[Saved entries]
::::

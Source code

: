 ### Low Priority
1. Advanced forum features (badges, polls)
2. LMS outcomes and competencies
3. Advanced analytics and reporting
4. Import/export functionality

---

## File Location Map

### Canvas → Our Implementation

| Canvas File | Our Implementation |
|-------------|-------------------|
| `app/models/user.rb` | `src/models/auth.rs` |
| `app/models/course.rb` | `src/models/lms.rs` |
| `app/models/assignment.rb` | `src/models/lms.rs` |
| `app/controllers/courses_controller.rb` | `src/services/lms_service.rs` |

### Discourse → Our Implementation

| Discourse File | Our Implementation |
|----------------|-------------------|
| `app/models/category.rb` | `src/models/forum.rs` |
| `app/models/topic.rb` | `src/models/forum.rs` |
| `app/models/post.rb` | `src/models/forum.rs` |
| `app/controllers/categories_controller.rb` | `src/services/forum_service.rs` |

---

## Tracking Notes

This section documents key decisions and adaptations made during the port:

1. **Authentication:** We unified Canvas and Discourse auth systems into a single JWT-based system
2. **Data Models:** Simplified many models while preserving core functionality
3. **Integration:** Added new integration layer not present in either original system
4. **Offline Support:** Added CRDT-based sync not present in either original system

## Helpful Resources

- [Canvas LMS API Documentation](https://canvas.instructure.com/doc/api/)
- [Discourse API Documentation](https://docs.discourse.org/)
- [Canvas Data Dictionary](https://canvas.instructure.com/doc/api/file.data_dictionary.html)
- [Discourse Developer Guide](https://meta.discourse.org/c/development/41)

::::

▸ REQUIRED WORK:
Start at the line containing "- [Discourse API". Repeat it and each line after it, word for word, to the end of the records.

▸ EXPECTED OUTPUT:
- [Discourse API Documentation](https://docs.discourse.org/)
- [Canvas Data Dictionary](https://canvas.instructure.com/doc/api/file.data_dictionary.html)
- [Discourse Developer Guide](https://meta.discourse.org/c/development/41)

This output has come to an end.